#### Stored data entries
----

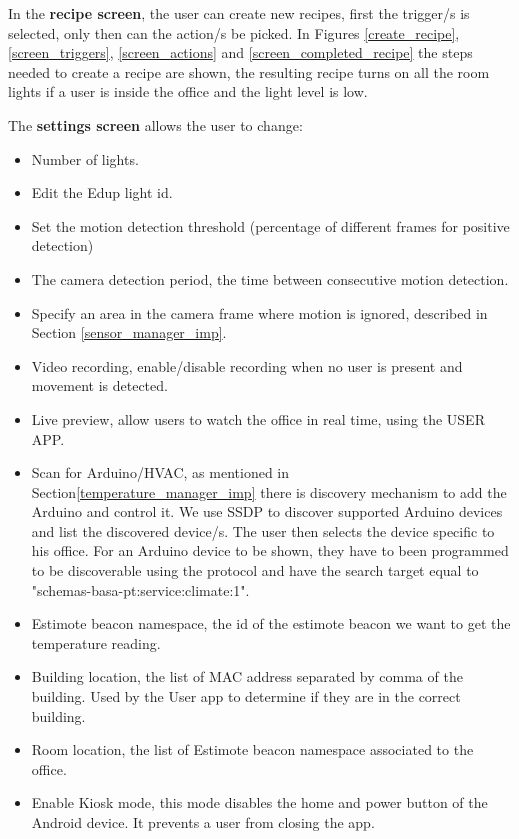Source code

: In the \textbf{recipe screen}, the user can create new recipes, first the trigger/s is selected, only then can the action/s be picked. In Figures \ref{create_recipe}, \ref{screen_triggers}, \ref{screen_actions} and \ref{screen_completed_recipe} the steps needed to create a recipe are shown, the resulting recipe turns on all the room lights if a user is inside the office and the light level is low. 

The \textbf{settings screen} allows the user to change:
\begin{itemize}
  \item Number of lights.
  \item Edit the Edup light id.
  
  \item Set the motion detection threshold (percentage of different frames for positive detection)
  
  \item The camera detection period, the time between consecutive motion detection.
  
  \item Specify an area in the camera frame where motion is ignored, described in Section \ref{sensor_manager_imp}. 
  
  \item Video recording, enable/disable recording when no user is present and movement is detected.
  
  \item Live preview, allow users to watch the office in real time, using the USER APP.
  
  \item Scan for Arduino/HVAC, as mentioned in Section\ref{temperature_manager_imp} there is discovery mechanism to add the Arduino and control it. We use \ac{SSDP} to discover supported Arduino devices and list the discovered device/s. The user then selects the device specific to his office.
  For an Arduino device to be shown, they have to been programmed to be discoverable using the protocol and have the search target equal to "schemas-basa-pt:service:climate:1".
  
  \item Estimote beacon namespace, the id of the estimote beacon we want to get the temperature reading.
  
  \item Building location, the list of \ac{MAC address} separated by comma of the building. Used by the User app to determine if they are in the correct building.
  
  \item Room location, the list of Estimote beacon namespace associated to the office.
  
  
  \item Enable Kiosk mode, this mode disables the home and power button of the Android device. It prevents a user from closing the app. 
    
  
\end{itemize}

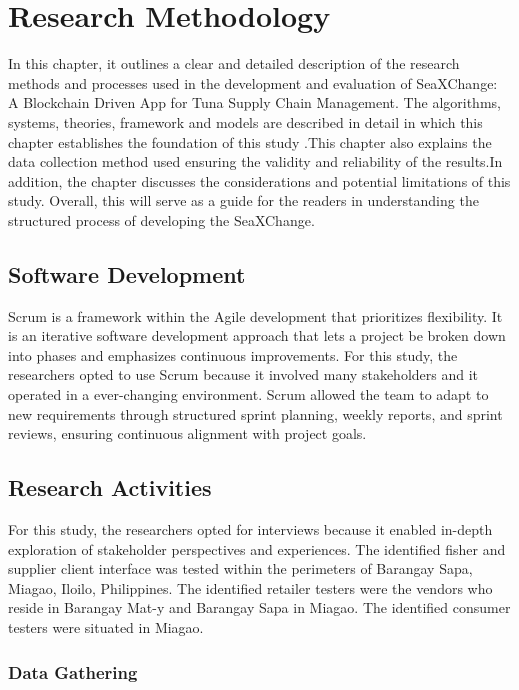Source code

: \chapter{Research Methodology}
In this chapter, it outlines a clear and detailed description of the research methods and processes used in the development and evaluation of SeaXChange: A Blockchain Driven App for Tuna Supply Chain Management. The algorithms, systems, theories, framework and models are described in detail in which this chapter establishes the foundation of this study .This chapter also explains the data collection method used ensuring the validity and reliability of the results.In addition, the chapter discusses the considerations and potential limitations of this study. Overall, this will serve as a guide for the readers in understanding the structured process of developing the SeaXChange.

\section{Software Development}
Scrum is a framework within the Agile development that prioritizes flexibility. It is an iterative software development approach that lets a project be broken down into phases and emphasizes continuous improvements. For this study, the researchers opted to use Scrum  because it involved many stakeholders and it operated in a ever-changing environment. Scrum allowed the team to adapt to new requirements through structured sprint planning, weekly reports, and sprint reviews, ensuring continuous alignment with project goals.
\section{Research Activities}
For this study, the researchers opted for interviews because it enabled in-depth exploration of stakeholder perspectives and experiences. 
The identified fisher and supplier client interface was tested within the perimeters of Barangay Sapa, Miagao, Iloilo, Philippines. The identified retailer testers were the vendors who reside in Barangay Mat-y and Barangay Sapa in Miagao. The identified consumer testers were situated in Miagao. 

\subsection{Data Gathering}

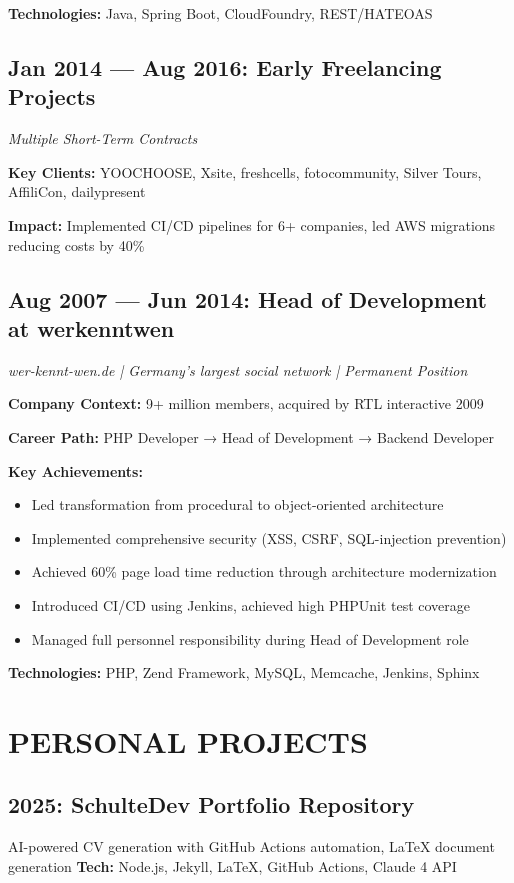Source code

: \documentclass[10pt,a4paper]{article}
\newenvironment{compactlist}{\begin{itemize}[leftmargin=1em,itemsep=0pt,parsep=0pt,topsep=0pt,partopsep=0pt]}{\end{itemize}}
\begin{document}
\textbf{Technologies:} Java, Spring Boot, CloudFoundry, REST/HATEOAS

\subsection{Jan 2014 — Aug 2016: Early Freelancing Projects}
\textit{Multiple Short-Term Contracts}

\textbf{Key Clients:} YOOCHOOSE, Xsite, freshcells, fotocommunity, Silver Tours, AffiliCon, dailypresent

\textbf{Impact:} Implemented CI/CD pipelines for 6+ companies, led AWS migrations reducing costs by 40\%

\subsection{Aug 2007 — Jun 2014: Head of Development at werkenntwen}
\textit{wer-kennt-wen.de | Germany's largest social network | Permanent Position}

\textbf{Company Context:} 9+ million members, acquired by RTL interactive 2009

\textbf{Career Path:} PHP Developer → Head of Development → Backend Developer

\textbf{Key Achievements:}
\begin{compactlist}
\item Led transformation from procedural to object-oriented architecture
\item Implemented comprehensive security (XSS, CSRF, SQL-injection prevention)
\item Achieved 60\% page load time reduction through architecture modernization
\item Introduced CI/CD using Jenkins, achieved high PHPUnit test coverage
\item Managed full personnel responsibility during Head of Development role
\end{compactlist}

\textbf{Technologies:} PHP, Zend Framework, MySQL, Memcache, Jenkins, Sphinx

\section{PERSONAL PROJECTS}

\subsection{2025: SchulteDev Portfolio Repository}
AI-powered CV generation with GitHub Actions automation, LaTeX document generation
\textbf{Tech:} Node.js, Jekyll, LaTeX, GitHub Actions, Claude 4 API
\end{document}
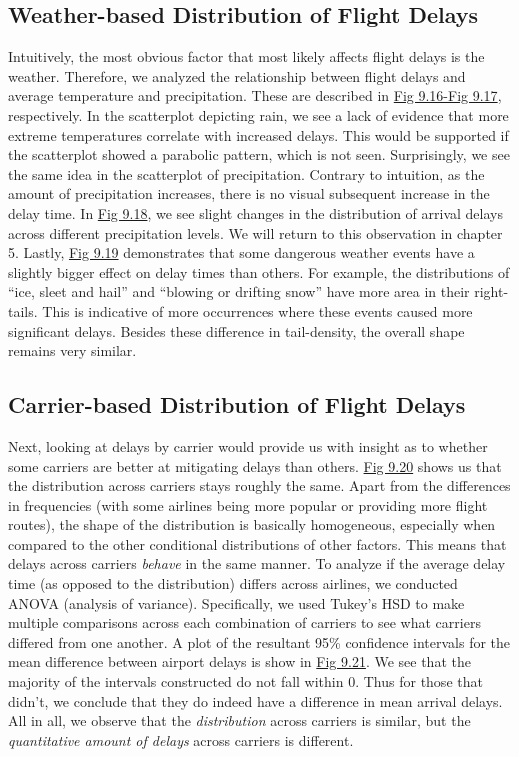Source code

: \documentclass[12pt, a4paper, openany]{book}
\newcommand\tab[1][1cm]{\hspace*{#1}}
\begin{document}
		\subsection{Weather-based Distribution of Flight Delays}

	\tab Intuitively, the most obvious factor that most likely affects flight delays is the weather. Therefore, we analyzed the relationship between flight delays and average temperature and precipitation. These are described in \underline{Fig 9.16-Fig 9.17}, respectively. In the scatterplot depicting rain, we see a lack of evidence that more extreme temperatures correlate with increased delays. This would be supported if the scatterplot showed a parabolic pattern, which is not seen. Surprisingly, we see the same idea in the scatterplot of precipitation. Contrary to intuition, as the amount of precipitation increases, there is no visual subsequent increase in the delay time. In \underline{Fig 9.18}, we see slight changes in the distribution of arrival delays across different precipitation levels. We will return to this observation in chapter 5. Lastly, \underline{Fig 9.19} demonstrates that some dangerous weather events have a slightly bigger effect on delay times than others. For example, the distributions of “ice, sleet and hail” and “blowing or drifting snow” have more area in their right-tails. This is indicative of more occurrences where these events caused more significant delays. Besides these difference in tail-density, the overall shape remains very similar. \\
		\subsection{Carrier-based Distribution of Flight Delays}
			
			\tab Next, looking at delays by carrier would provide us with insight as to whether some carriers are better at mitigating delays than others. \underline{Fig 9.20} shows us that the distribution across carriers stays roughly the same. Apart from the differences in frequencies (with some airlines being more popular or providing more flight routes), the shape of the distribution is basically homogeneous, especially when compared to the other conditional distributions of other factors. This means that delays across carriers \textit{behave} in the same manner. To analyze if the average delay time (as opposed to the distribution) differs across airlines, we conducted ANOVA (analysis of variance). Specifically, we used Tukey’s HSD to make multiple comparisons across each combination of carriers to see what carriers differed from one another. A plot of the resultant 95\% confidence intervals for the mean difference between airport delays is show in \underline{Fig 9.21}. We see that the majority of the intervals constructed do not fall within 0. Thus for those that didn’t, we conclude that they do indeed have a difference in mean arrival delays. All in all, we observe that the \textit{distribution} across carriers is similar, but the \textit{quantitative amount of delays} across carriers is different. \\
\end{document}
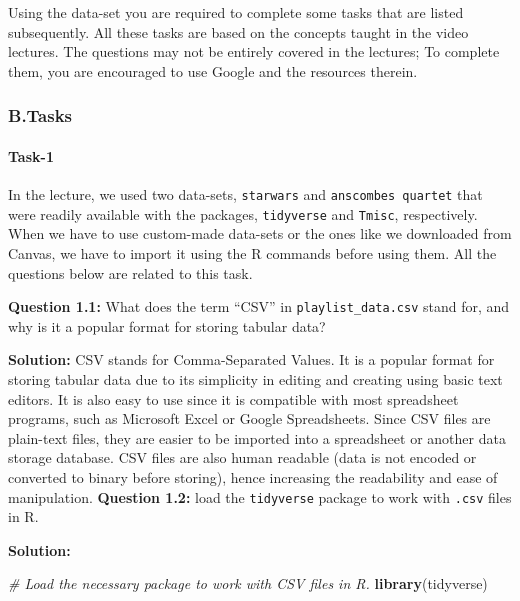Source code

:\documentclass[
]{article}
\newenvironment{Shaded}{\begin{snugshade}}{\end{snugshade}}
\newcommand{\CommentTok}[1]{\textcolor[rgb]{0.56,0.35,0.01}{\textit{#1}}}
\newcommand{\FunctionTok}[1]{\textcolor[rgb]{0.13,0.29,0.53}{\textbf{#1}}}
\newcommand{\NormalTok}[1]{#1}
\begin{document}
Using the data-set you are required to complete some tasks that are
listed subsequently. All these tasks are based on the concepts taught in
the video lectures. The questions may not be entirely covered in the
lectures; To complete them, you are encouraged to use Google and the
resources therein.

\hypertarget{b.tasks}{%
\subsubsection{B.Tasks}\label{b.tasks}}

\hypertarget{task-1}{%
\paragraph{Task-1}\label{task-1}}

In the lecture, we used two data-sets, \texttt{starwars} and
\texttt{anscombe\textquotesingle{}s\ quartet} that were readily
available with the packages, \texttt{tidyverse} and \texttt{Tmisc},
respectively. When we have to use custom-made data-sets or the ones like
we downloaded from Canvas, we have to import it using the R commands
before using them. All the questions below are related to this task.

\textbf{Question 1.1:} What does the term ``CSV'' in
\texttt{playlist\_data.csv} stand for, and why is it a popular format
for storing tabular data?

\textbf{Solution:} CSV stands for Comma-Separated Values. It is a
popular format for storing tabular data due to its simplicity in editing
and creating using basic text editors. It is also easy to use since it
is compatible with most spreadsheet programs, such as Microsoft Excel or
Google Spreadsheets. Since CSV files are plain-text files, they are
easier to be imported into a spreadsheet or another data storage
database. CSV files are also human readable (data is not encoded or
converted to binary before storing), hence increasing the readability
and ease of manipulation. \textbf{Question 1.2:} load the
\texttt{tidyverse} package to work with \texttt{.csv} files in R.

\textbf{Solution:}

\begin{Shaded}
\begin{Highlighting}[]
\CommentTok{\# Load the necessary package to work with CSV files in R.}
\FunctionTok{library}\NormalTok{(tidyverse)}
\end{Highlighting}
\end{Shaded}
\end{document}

----

#### PROBLEM
Could you write out, exactly as they stand, only the lines above that begin at the line with "the video lectures." and stop after the line with "before using them."?

#### SOLUTION FOR THIS EXERCISE
the video lectures. The questions may not be entirely covered in the
lectures; To complete them, you are encouraged to use Google and the
resources therein.

\hypertarget{b.tasks}{%
\subsubsection{B.Tasks}\label{b.tasks}}

\hypertarget{task-1}{%
\paragraph{Task-1}\label{task-1}}

In the lecture, we used two data-sets, \texttt{starwars} and
\texttt{anscombe\textquotesingle{}s\ quartet} that were readily
available with the packages, \texttt{tidyverse} and \texttt{Tmisc},
respectively. When we have to use custom-made data-sets or the ones like
we downloaded from Canvas, we have to import it using the R commands
before using them. All the questions below are related to this task.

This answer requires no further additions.